Lund University, Lund, Sweden
Closing date: 16 April 2024

Clouds largely determine the Earth’s radiation budget and hence also the climate. Any changes in their properties, which depend on aerosol conditions of chemistry and loading, can reinforce or offset any climate change. In fact, most of the uncertainty about how much global warming will occur in future, for a given emissions scenario of greenhouse gases, is linked to issues of how to represent clouds in numerical climate models.

Most of the volume of the troposphere is subzero. There any clouds at least partly consist of ice. There has been controversy about initiation of ice in clouds, especially regarding the identity of aerosol species (‘ice nuclei’) initiating the first ice and whether their action is appreciably time dependent.

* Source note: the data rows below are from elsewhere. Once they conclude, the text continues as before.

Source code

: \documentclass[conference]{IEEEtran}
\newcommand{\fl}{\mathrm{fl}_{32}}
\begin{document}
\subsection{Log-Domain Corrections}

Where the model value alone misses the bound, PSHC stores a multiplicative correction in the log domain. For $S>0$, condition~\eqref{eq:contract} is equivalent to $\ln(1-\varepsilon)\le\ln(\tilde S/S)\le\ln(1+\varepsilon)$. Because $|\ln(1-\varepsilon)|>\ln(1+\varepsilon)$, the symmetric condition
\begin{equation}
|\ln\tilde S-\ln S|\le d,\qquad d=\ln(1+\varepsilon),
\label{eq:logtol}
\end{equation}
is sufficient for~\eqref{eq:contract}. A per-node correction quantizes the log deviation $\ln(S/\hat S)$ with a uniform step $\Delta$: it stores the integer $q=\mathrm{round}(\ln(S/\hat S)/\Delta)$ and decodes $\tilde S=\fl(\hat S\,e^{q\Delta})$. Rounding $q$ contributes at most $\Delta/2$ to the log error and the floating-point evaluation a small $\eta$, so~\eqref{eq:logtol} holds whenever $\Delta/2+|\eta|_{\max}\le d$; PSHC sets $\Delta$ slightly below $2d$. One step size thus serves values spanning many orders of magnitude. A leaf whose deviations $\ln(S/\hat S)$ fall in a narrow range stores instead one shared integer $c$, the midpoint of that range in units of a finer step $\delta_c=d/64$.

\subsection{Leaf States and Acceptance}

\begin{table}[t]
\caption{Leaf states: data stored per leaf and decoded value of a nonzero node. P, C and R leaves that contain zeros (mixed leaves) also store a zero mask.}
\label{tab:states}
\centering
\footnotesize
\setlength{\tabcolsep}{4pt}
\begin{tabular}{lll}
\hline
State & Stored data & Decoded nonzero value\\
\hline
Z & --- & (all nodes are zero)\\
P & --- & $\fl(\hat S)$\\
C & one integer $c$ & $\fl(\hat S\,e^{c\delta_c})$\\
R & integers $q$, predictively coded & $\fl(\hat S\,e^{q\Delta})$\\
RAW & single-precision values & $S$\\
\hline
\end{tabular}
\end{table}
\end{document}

This project aims to simulate the effects from time-dependent activity of ice nucleus aerosols and to investigate the climate impact from anthropogenic changes in their loadings.. We have represented ice initiation in the cloud schemes of a global model using more accurate treatment of microphysical processes, informed by our lab data. This is part of a collaboration between atmospheric modelers in Sweden at Lund, in USA and in Norway at Oslo.

A researcher position for one year is to be filled in the project.

Work duties

The main duties will involve doing research by numerical modelling. The researcher will further develop some microphysics schemes in the stratiform and convective cloud parameterizations of a global model. Satellite and other observations will be collected to verify the accuracy of the global model developments. Impacts on the global climate from anthropogenic changes in ice-nucleating aerosols are to be evaluated.

This will involve coding with FORTRAN 90 in a linux environment. The work will be performed in a team of atmospheric modellers at the Department of Physical Geography and Ecosystem Science.